An advanced combination rule for the van der Waals \(C_8\) dispersion coefficient

Below you find an advanced combination rule for the higher \(C_8\) dispersion coefficient of the van der Waals interaction between two atoms or molecules A and B (g = mean dipole respectively quadrupol excitation energy):

$$\quad C^{AB}_{8} = {1 \over 2} [ { {C^{A}_{6} C^{B}_{8} (1 + g^B )} \over {{C^{A}_{6}{\alpha^B_1 \over \alpha^A_1}+g^B C^{B}_{6} {\alpha^A_1 \over \alpha^B_1}}}} + { {C^{A}_{8} C^{B}_{6} (1 + g^A )} \over {{g^B C^{A}_{6}{\alpha^B_1 \over \alpha^A_1}+C^{B}_{6} {\alpha^A_1 \over \alpha^B_1}}}} ]$$

The above rule was derived in the Appendix (VII.1) of the Dissertation of J. Schleusener (1978) and improves the standard combination rule (geometric mean)

$$C^{AB}_{8} = \sqrt {C^{AA}_{8} C^{BB}_{8}}$$

significantly (especially for large size differences of the involved atoms).

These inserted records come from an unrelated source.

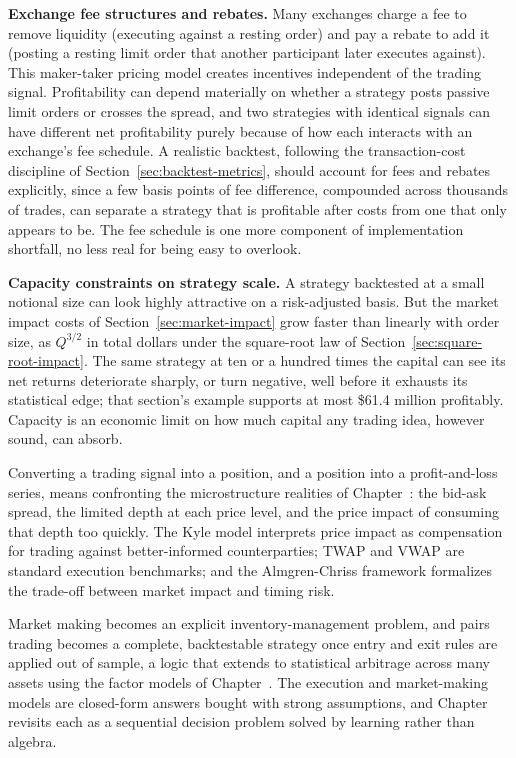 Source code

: \documentclass[../ai_in_finance]{subfiles}
\begin{document}
\textbf{Exchange fee structures and rebates.} Many exchanges charge a fee to remove liquidity (executing against a resting order) and pay a rebate to add it (posting a resting limit order that another participant later executes against). This maker-taker pricing model creates incentives independent of the trading signal. Profitability can depend materially on whether a strategy posts passive limit orders or crosses the spread, and two strategies with identical signals can have different net profitability purely because of how each interacts with an exchange's fee schedule. A realistic backtest, following the transaction-cost discipline of Section~\ref{sec:backtest-metrics}, should account for fees and rebates explicitly, since a few basis points of fee difference, compounded across thousands of trades, can separate a strategy that is profitable after costs from one that only appears to be. The fee schedule is one more component of implementation shortfall, no less real for being easy to overlook.

\textbf{Capacity constraints on strategy scale.} A strategy backtested at a small notional size can look highly attractive on a risk-adjusted basis. But the market impact costs of Section~\ref{sec:market-impact} grow faster than linearly with order size, as $Q^{3/2}$ in total dollars under the square-root law of Section~\ref{sec:square-root-impact}. The same strategy at ten or a hundred times the capital can see its net returns deteriorate sharply, or turn negative, well before it exhausts its statistical edge; that section's example supports at most \$61.4 million profitably. Capacity is an economic limit on how much capital any trading idea, however sound, can absorb.


Converting a trading signal into a position, and a position into a profit-and-loss series, means confronting the microstructure realities of Chapter~: the bid-ask spread, the limited depth at each price level, and the price impact of consuming that depth too quickly. The Kyle model interprets price impact as compensation for trading against better-informed counterparties; TWAP and VWAP are standard execution benchmarks; and the Almgren-Chriss framework formalizes the trade-off between market impact and timing risk.

Market making becomes an explicit inventory-management problem, and pairs trading becomes a complete, backtestable strategy once entry and exit rules are applied out of sample, a logic that extends to statistical arbitrage across many assets using the factor models of Chapter~. The execution and market-making models are closed-form answers bought with strong assumptions, and Chapter~ revisits each as a sequential decision problem solved by learning rather than algebra.
\end{document}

The improved expression has the great advantage of being independent of quadrupole polarizability $\alpha_{2}$, but has a dependency on the ratio g of the mean dipolar or quadrupole excitation energies. For alkalis, the one-electron oscillator model suggests the choice g = 2, whereas in the case of hydrogen and noble gases, where excitation energies and ionization energies are close together, the value g = 1 seems reasonable as a first approximation.